It was an idyllic scene, reminiscent of King Duncan's comments in the first act of the Scottish Play: "This castle hath a pleasant seat; the air nimbly and sweetly recommends itself unto our gentle senses."

But - as the ill-fated monarch discovers to his cost - appearances at Cawdor can be deceptive. In the play, Duncan names Macbeth Thane of Cawdor, but is then killed in his sleep by the nobleman and his ambitious wife, Lady Macbeth. Now - six centuries after the events portrayed in Macbeth - Cawdor is once again at the heart of a bitter dynastic rivalry.
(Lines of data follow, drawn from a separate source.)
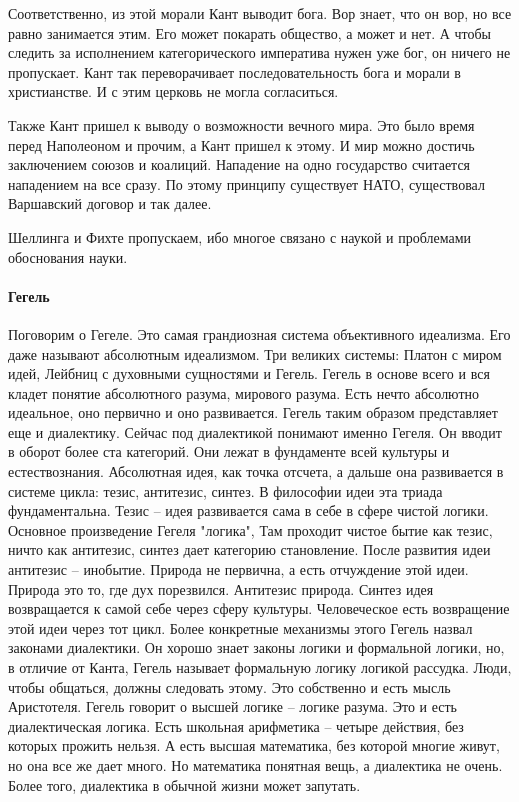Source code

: \documentclass[a4paper, 12pt]{article}
\begin{document}
Соответственно, из этой морали Кант выводит бога. Вор знает, что он вор, но все равно занимается этим. Его может покарать общество, а может и нет. А чтобы следить за исполнением категорического императива нужен уже бог, он ничего не пропускает. Кант так переворачивает последовательность бога и морали в христианстве. И с этим церковь не могла согласиться. 

Также Кант пришел к выводу о возможности вечного мира. Это было время перед Наполеоном и прочим, а Кант пришел к этому. И мир можно достичь заключением союзов и коалиций. Нападение на одно государство считается нападением на все сразу. По этому принципу существует НАТО, существовал Варшавский договор и так далее. 

Шеллинга и Фихте пропускаем, ибо многое связано с наукой и проблемами обоснования науки. 

\paragraph{Гегель}
Поговорим о Гегеле. Это самая грандиозная система объективного идеализма. Его даже называют абсолютным идеализмом. Три великих системы: Платон с миром идей, Лейбниц с духовными сущностями и Гегель. Гегель в основе всего и вся кладет понятие абсолютного разума, мирового разума. Есть нечто абсолютно идеальное, оно первично и оно развивается. Гегель таким образом представляет еще и диалектику. Сейчас под диалектикой понимают именно Гегеля. Он вводит в оборот более ста категорий. Они лежат в фундаменте всей культуры и естествознания. Абсолютная идея, как точка отсчета, а дальше она развивается в системе цикла: тезис, антитезис, синтез. В философии идеи эта триада фундаментальна. Тезис -- идея развивается сама в себе в сфере чистой логики. Основное произведение Гегеля "логика"{}, Там проходит чистое бытие как тезис, ничто как антитезис, синтез дает категорию становление. После развития идеи антитезис -- инобытие. Природа не первична, а есть отчуждение этой идеи. Природа это то, где дух порезвился. Антитезис природа. Синтез идея возвращается к самой себе через сферу культуры. Человеческое есть возвращение этой идеи через тот цикл. Более конкретные механизмы этого Гегель назвал законами диалектики. Он хорошо знает законы логики и формальной логики, но, в отличие от Канта, Гегель называет формальную логику логикой рассудка. Люди, чтобы общаться, должны следовать этому. Это собственно и есть мысль Аристотеля. Гегель говорит о высшей логике -- логике разума. Это и есть диалектическая логика. Есть школьная арифметика -- четыре действия, без которых прожить нельзя. А есть высшая математика, без которой многие живут, но она все же дает много. Но математика понятная вещь, а диалектика не очень. Более того, диалектика в обычной жизни может запутать. 
\end{document}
Last week, the current Thane of Cawdor, Lady Angelika's stepson, Colin Campbell, found himself on the wrong side of Cawdor's drawbridge.

He was not at the party. Neither were his brother and three sisters, nor any of their immediate family. One of Britain's most distinguished aristocratic families has been frozen out of its ancestral seat.

The snub was the latest chapter in a 13-year feud involving a secret will, a string of court cases and a bitter fight for control of the 14th-century estate. The dispute broke out after the death of the previous thane, Hugh Campbell, in 1992 and will be reignited this week when his eldest daughter, Liza, publishes her memoir of family life at Cawdor.

In Title Deeds, Lady Liza said that her father had "shades of Macbeth", and described him as domineering and embittered alcoholic with a "hefty cocaine habit". Her father was allegedly obsessed with sex and lived on a diet of pink gins, warping his mind so badly he decided to cut his family out of their historical inheritance.

Now Lady Angelika has spoken out in defence of her late husband, accusing her stepdaughter of writing "fiction", possibly just to make money.

"The things she is saying are absolutely untrue. You can't libel the dead, but this is a terrible slur on his memory," she told The Independent on Sunday. "This book is very hurtful - not just for me but for the people of this area. My husband was greatly admired and a lot of people here are deeply hurt by what has been said. Some of the claims made me feel sick," she said.

Lady Liza says that her father's achievements in life amounted to a "list of perfidies". She accuses him of squandering the family fortune, "brutalising his first wife, my mother; discarding friendships like used tissues; indulging in fabulously injudicious sexual adventures [and] destroying his health".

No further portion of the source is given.